En didactique, le trope est une figure par laquelle un mot ou une expression sont détournés de leur sens propre. Or, du point de vue d’une étude stylistique de la danse, quel autre concept que celui de trope ou de figure se prête-t-il mieux à la lecture critique des compositions chorégraphiques ? Aussi nous convient-il d’aborder l’art de la danse comme un texte, soit comme un tout dont la cohésion discursive revêt une véritable signifiance qui interpelle le témoin de l’insigne catharsis. Aussi Roland Barthes dans Le plaisir du texte (1973) nous exhorte à méditer sur la texture de l’œuvre afin d’entendre le non-dit de l’auteur. Texte veut dire tissu. L’entrelacs du fil des pensées produit, selon lui, le sens. Des liens se nouent lors de l’accomplissement du jeu, lors de la représentation des actes du corps en scène. Il existe en effet du "texte" (c’est-à-dire, du langage) dans la chorégraphie parce que celle-ci procède d’une intentionnalité et d’intentions. " Le texte a une forme humaine, c’est une figure, une anagramme du corps ? Oui, mais de notre corps érotique. (…) Le plaisir du texte, c’est ce moment où mon corps va suivre ses propres idées " (Le plaisir du texte (1973), Editions du Seuil, Coll. Points-Littérature, 1982, 30). Enfin, la danse ne communique-t-elle jamais que du langage ? Pour faire sens, n’est-elle pas tenue de s’exposer au libre arbitre de la subjectivité sélective, à la partialité de nos interprétations ? Etablir les éléments tangibles sur lesquels nos lectures se fondent : tel est l’objet notre méthodologie.

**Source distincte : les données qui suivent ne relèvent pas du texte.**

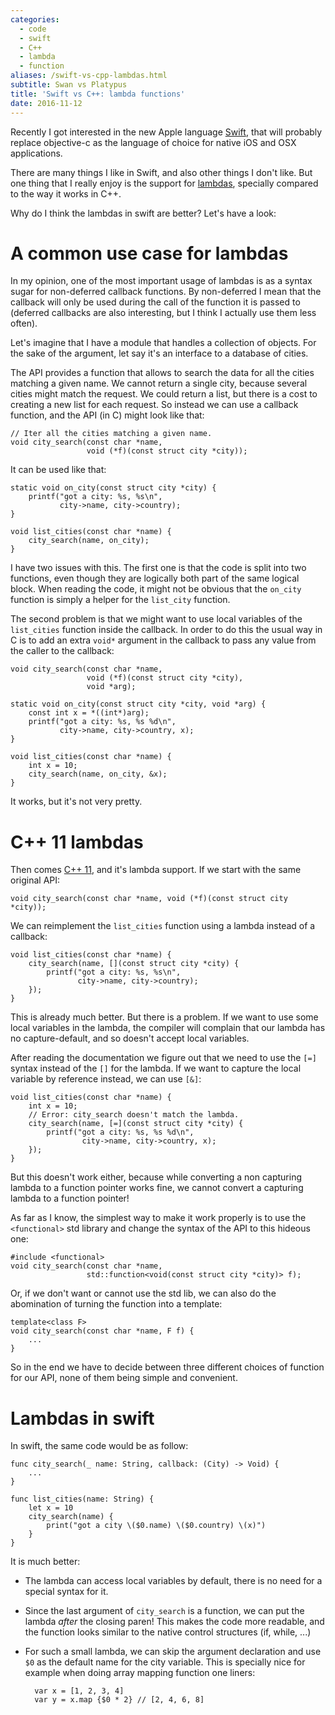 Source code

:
 ```yaml
---
categories:
  - code
  - swift
  - C++
  - lambda
  - function
aliases: /swift-vs-cpp-lambdas.html
subtitle: Swan vs Platypus
title: 'Swift vs C++: lambda functions'
date: 2016-11-12
---
```



Recently I got interested in the new Apple language [Swift], that will
probably replace objective-c as the language of choice for native iOS
and OSX applications.

There are many things I like in Swift, and also other things I don't like.
But one thing that I really enjoy is the support for [lambdas], specially
compared to the way it works in C++.

Why do I think the lambdas in swift are better?  Let's have a look:

# A common use case for lambdas

In my opinion, one of the most important usage of lambdas is as a syntax
sugar for non-deferred callback functions.  By non-deferred I mean that
the callback will only be used during the call of the function it is
passed to (deferred callbacks are also interesting, but I think I actually use
them less often).

Let's imagine that I have a module that handles a collection of objects.
For the sake of the argument, let say it's an interface to a database of
cities.

The API provides a function that allows to search the data for all the
cities matching a given name.  We cannot return a single city, because
several cities might match the request.  We could return a list, but there
is a cost to creating a new list for each request.  So instead we can use
a callback function, and the API (in C) might look like that:

    // Iter all the cities matching a given name.
    void city_search(const char *name,
                     void (*f)(const struct city *city));

It can be used like that:

    static void on_city(const struct city *city) {
        printf("got a city: %s, %s\n",
               city->name, city->country);
    }

    void list_cities(const char *name) {
        city_search(name, on_city);
    }

I have two issues with this.  The first one is that the code is split into two
functions, even though they are logically both part of the same logical block.
When reading the code, it might not be obvious that the `on_city` function is
simply a helper for the `list_city` function.

The second problem is that we might want to use local variables of the
`list_cities` function inside the callback.  In order to do this the
usual way in C is to add an extra `void*` argument in the callback to pass
any value from the caller to the callback:

    void city_search(const char *name,
                     void (*f)(const struct city *city),
                     void *arg);

    static void on_city(const struct city *city, void *arg) {
        const int x = *((int*)arg);
        printf("got a city: %s, %s %d\n",
               city->name, city->country, x);
    }

    void list_cities(const char *name) {
        int x = 10;
        city_search(name, on_city, &x);
    }

It works, but it's not very pretty.

# C++ 11 lambdas

Then comes [C++ 11], and it's lambda support.  If we start with the same
original API:

    void city_search(const char *name, void (*f)(const struct city *city));

We can reimplement the `list_cities` function using a lambda instead of a
callback:

    void list_cities(const char *name) {
        city_search(name, [](const struct city *city) {
            printf("got a city: %s, %s\n",
                   city->name, city->country);
        });
    }

This is already much better.  But there is a problem.  If we want to
use some local variables in the lambda, the compiler will complain that
our lambda has no capture-default, and so doesn't accept local variables.

After reading the documentation we figure out that we need to use the `[=]`
syntax instead of the `[]` for the lambda.  If we want to capture the local
variable by reference instead, we can use `[&]`:

    void list_cities(const char *name) {
        int x = 10;
        // Error: city_search doesn't match the lambda.
        city_search(name, [=](const struct city *city) {
            printf("got a city: %s, %s %d\n",
                    city->name, city->country, x);
        });
    }


But this doesn't work either, because while converting a non capturing
lambda to a function pointer works fine, we cannot convert a capturing
lambda to a function pointer!

As far as I know, the simplest way to make it work properly is to use the
`<functional>` std library and change the syntax of the API to this hideous one:

    #include <functional>
    void city_search(const char *name,
                     std::function<void(const struct city *city)> f);

Or, if we don't want or cannot use the std lib, we can also do the abomination
of turning the function into a template:

    template<class F>
    void city_search(const char *name, F f) {
        ...
    }

So in the end we have to decide between three different choices of function
for our API, none of them being simple and convenient.

# Lambdas in swift

In swift, the same code would be as follow:

    func city_search(_ name: String, callback: (City) -> Void) {
        ...
    }

    func list_cities(name: String) {
        let x = 10
        city_search(name) {
            print("got a city \($0.name) \($0.country) \(x)")
        }
    }

It is much better:

- The lambda can access local variables by default, there is no need
  for a special syntax for it.

- Since the last argument of `city_search` is a function, we can put the
  lambda *after* the closing paren!  This makes the code more readable, and
  the function looks similar to the native control structures (if, while,
  ...)

- For such a small lambda, we can skip the argument declaration and use `$0` as
  the default name for the city variable.  This is specially nice for example
  when doing array mapping function one liners:

        var x = [1, 2, 3, 4]
        var y = x.map {$0 * 2} // [2, 4, 6, 8]

[Swift]: https://swift.org/
[lambdas]: https://en.wikipedia.org/wiki/Anonymous_function
[C++ 11]: https://en.wikipedia.org/wiki/C%2B%2B11
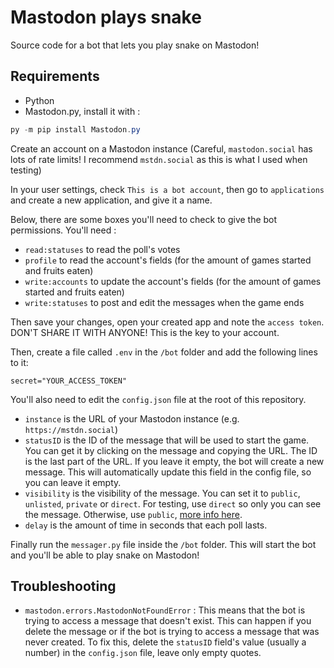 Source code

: # Mastodon plays snake
Source code for a bot that lets you play snake on Mastodon!

Requirements
----------------
- Python
- Mastodon.py, install it with :

```ps1
py -m pip install Mastodon.py
```

Create an account on a Mastodon instance (Careful, `mastodon.social` has lots of rate limits! I recommend `mstdn.social` as this is what I used when testing)

In your user settings, check `This is a bot account`, then go to `applications` and create a new application, and give it a name.

Below, there are some boxes you'll need to check to give the bot permissions. You'll need :

- `read:statuses` to read the poll's votes
- `profile` to read the account's fields (for the amount of games started and fruits eaten)
- `write:accounts` to update the account's fields (for the amount of games started and fruits eaten)
- `write:statuses` to post and edit the messages when the game ends

Then save your changes, open your created app and note the `access token`. DON'T SHARE IT WITH ANYONE! This is the key to your account.

Then, create a file called `.env` in the `/bot` folder and add the following lines to it:

```env
secret="YOUR_ACCESS_TOKEN"
```

You'll also need to edit the `config.json` file at the root of this repository.
- `instance` is the URL of your Mastodon instance (e.g. `https://mstdn.social`)
- `statusID` is the ID of the message that will be used to start the game. You can get it by clicking on the message and copying the URL. The ID is the last part of the URL. If you leave it empty, the bot will create a new message. This will automatically update this field in the config file, so you can leave it empty.
- `visibility` is the visibility of the message. You can set it to `public`, `unlisted`, `private` or `direct`. For testing, use `direct` so only you can see the message. Otherwise, use `public`, [more info here](https://mastodonpy.readthedocs.io/en/stable/05_statuses.html#mastodon.Mastodon.status_post).
- `delay` is the amount of time in seconds that each poll lasts.

Finally run the `messager.py` file inside the `/bot` folder. This will start the bot and you'll be able to play snake on Mastodon!

## Troubleshooting
 - `mastodon.errors.MastodonNotFoundError` : This means that the bot is trying to access a message that doesn't exist. This can happen if you delete the message or if the bot is trying to access a message that was never created. To fix this, delete the `statusID` field's value (usually a number) in the `config.json` file, leave only empty quotes.

 <a rel="me" href="https://mstdn.social/@snakebot"></a>
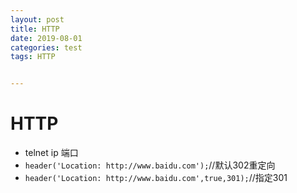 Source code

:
 ```yaml
---
layout: post
title: HTTP
date: 2019-08-01
categories: test
tags: HTTP


---
```


# HTTP

- telnet ip 端口
- `header('Location: http://www.baidu.com');`//默认302重定向
- `header('Location: http://www.baidu.com',true,301);`//指定301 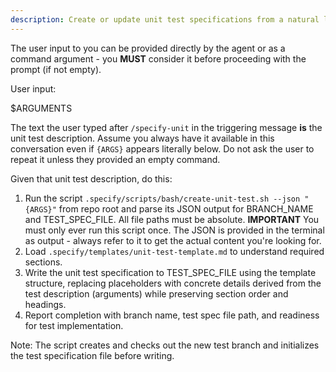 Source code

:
 ```yaml
---
description: Create or update unit test specifications from a natural language test description.
---
```


The user input to you can be provided directly by the agent or as a command argument - you **MUST** consider it before proceeding with the prompt (if not empty).

User input:

$ARGUMENTS

The text the user typed after `/specify-unit` in the triggering message **is** the unit test description. Assume you always have it available in this conversation even if `{ARGS}` appears literally below. Do not ask the user to repeat it unless they provided an empty command.

Given that unit test description, do this:

1. Run the script `.specify/scripts/bash/create-unit-test.sh --json "{ARGS}"` from repo root and parse its JSON output for BRANCH_NAME and TEST_SPEC_FILE. All file paths must be absolute.
   **IMPORTANT** You must only ever run this script once. The JSON is provided in the terminal as output - always refer to it to get the actual content you're looking for.
2. Load `.specify/templates/unit-test-template.md` to understand required sections.
3. Write the unit test specification to TEST_SPEC_FILE using the template structure, replacing placeholders with concrete details derived from the test description (arguments) while preserving section order and headings.
4. Report completion with branch name, test spec file path, and readiness for test implementation.

Note: The script creates and checks out the new test branch and initializes the test specification file before writing.

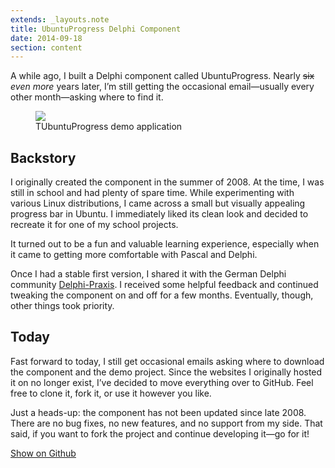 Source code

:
 ```yaml
---
extends: _layouts.note
title: UbuntuProgress Delphi Component
date: 2014-09-18
section: content
---
```


<p class="lead">
    A while ago, I built a Delphi component called UbuntuProgress. Nearly <s>six</s> <em>even more</em> years later, I’m still getting the occasional email—usually every other month—asking where to find it.
</p>

<figure class="">
    <img src="/images/tubuntuprogress-demo.png" aria-label="A screenshot of the TUbuntuProgress demo application">
    <figcaption class="mt-0">TUbuntuProgress demo application</figcaption>
</figure>

## Backstory

I originally created the component in the summer of 2008. At the time, I was still in school and had plenty of spare time. While experimenting with various Linux distributions, I came across a small but visually appealing progress bar in Ubuntu. I immediately liked its clean look and decided to recreate it for one of my school projects.

It turned out to be a fun and valuable learning experience, especially when it came to getting more comfortable with Pascal and Delphi.

Once I had a stable first version, I shared it with the German Delphi community [Delphi-Praxis](http://www.delphipraxis.net/115652-tubuntuprogress-progressbar-im-ubuntu-stil-*version-1-2*.html). I received some helpful feedback and continued tweaking the component on and off for a few months. Eventually, though, other things took priority.

## Today

Fast forward to today, I still get occasional emails asking where to download the component and the demo project. Since the websites I originally hosted it on no longer exist, I’ve decided to move everything over to GitHub. Feel free to clone it, fork it, or use it however you like.

Just a heads-up: the component has not been updated since late 2008. There are no bug fixes, no new features, and no support from my side. That said, if you want to fork the project and continue developing it—go for it!

[Show on Github](https://github.com/JonasDoebertin/UbuntuProgress)
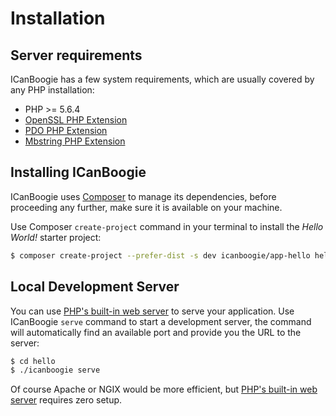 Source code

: # Installation

## Server requirements

ICanBoogie has a few system requirements, which are usually covered by any PHP installation:

- PHP >= 5.6.4
- [OpenSSL PHP Extension](http://php.net/manual/en/book.openssl.php)
- [PDO PHP Extension](http://php.net/manual/en/book.pdo.php)
- [Mbstring PHP Extension](http://php.net/manual/en/book.mbstring.php)





## Installing ICanBoogie

ICanBoogie uses [Composer][] to manage its dependencies, before proceeding any further, make sure it
is available on your machine.

Use Composer `create-project` command in your terminal to install the _Hello World!_ starter
project:

```bash
$ composer create-project --prefer-dist -s dev icanboogie/app-hello hello
```





## Local Development Server

You can use [PHP's built-in web server][] to serve your application. Use ICanBoogie `serve` command
to start a development server, the command will automatically find an available port and provide you
the URL to the server:

```bash
$ cd hello
$ ./icanboogie serve
```

Of course Apache or NGIX would be more efficient, but [PHP's built-in web server][] requires zero
setup.





[Composer]:                  https://getcomposer.org/
[PHP's built-in web server]: http://php.net/manual/en/features.commandline.webserver.php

Par "empreinte", nous considérons le langage comme un mode d’inscription de l’homme dans son environnement. En conséquence, les effets de style ou figures de rhétorique deviennent de vrais modes "d’expression de soi" symptomatiques d’une relation à la Loi. Le style à l’œuvre dans les créations met à nu le créateur et son spectateur quand celui-là le dénote. Du XIIe siècle à la Révolution, une tradition curiale veut que la danse soit l’accompagnatrice et la révélatrice du corps qui chante : la danse figure la musique instrumentale ; elle stylise l’indicible en ajoutant à la poésie qu’elle orne. On lui confère des pouvoirs subliminaux. En latin, figura signifie forme ; la figure illustre donc l’esprit en acte ; elle est la pensée incarnée ; elle anime et magnifie les discours. Paul Valéry dit que " dans l’ordre du langage, les figures, qui jouent communément un rôle accessoire, semblent n’intervenir que pour illustrer ou renforcer une intention. " La danse relève donc à la fois de procédés hyperboliques et du sublime. Elle souligne l’unicité et fait de l’individu un être d’exception. Aristote au chapitre 1 de la Poétique assure que " l’art des danseurs imite par le rythme seul, sans mélodie. C’est en effet aussi à travers des rythmes figurés par les pas de danse que les danseurs imitent caractères, émotions et actions. " La danse relate sinon des histoires, du moins les choses de la vie courante(s). Puisqu’elle est mimétique, elle restitue la réalité sans souci de vraisemblance. Elle est d’abord la poésie du corps qui s’exécute hic et nunc, vibrant au gré de pulsations ce pourquoi la danse nous raconte tant.

2. Argument de Jesús Hidalgo écrit pour Próxima parada, Octobre 1998.

3. Valérie Folliot, "A toute volée", Télex danse, Janvier 1995.